1 TESSERA streaming into the browser and OxCaml hacking
I've completed a working cut at a streaming interface for TESSERA embeddings, and it's unexpectedly addictive to zoom around the world staring at false colours! The amazing thing about this interface is that it's entirely browser based, using JavaScript, WebGPU and WASM to perform all the analysis on the client side. The Zarr embeddings are chunked and served over HTTP, using range requests to retrieve the minimum amount of data.
The video shows classification workflows, but I've also got solar panel detection working using Sadiq's patch based embeddings. You can try it for yourself when I release this properly next week!
There are obvious limitations to how much we can do in the browser; for most serious work we will need a server running, but my goal here is to see if we can embed TESSERA into the living dashboard that Shane Weisz is working on. I've also just received a drop of areas-of-habitats from Michael Dales which I'll have a go at integrating next week.
1.1 It's TEE time with multiple browsers in development
What's blocking everyone from using Zarr and TESSERA? Well, we need to transcode a petabyte of embeddings from the old numpy format into Zarr, which is a difficult parallelisation problem. I'm making steady progress on an OxCaml pipeline for this with a from-scratch OxCaml-Zarr implementation that Mark Elvers helped me kick off. Mark also published his ocaml-tessera pipeline which I'm going to import to OxCaml next week as well, so that we can do both model training and tile inference in OCaml!
For more production-oriented usecases, Srinivasan Keshav has published a server with his excellent Tessera Embeddings Explorer. We've been building our implementations independently and swapping ideas for user interfaces and analyses, which has been a very productive way of experimenting for different users. His implementation is in use for several downstream tasks projects and should be what people use, while mine is heading towards more dynamic mobile/browser workflows. You can grab that code at https://github.com/ucam-eo/tee, complete with convenient Dockerfile.

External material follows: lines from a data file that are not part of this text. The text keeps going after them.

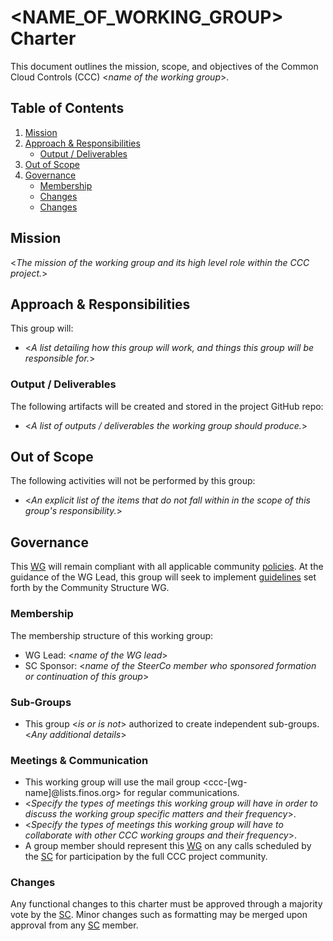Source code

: # <NAME_OF_WORKING_GROUP> Charter

This document outlines the mission, scope, and objectives of the Common Cloud Controls (CCC) <_name of the working group_>.

## Table of Contents

1. [Mission](#mission)
2. [Approach & Responsibilities](#approach--responsibilities)
   - [Output / Deliverables](#output--deliverables)
3. [Out of Scope](#out-of-scope)
4. [Governance](#governance)
   - [Membership](#membership)
   - [Changes](#changes)
   - [Changes](#changes)

## Mission

<_The mission of the working group and its high level role within the CCC project._>

## Approach & Responsibilities

This group will:

- <_A list detailing how this group will work, and things this group will be responsible for._>

### Output / Deliverables

The following artifacts will be created and stored in the project GitHub repo:

- <_A list of outputs / deliverables the working group should produce._>

## Out of Scope

The following activities will not be performed by this group:

- <_An explicit list of the items that do not fall within in the scope of this group's responsibility._>

## Governance

This [WG] will remain compliant with all applicable community [policies]. At the guidance of the WG Lead, this group will seek to implement [guidelines] set forth by the Community Structure WG.

### Membership

The membership structure of this working group:

- WG Lead: <_name of the WG lead_>
- SC Sponsor: <_name of the SteerCo member who sponsored formation or continuation of this group_>

### Sub-Groups

- This group <_is or is not_> authorized to create independent sub-groups. <_Any additional details_>

### Meetings & Communication

- This working group will use the mail group <ccc-[wg-name]@lists.finos.org> for regular communications.
- <_Specify the types of meetings this working group will have in order to discuss the working group specific matters and their frequency_>.
- <_Specify the types of meetings this working group will have to collaborate with other CCC working groups and their frequency_>.
- A group member should represent this [WG] on any calls scheduled by the [SC] for participation by the full CCC project community.

### Changes

Any functional changes to this charter must be approved through a majority vote by the [SC]. Minor changes such as formatting may be merged upon approval from any [SC] member.

[WG]: ../../governance/community-structure.md#working-groups
[SC]: ../../governance/community-structure.md#steering-committee
[policies]: ../../community-policies/README.md
[guidelines]: ../../community-guidelines/README.md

1.2 Discussing TESSERA programming models at WG2.8

I began my talk by presenting the streaming browser demo above (which, thanks to the perma caching httpz oxcaml proxy I hacked up lets the remote tiles be cached on my laptop so the app works offline too). I used the opportunity to posit a high-level programming design problem I've encountered when coding with TESSERA...
There's a contradictory tension in the styles of programming that we conventionally embark on with the workflows needed by machine learning. In our FAIRground paper we describe a purely functional Python variant that represents conventional 'forward programming'. You can do lots of nice things when the language is pure, such as enabling incremental live computations. This forward programming style would be good for building a global computational wiki for example.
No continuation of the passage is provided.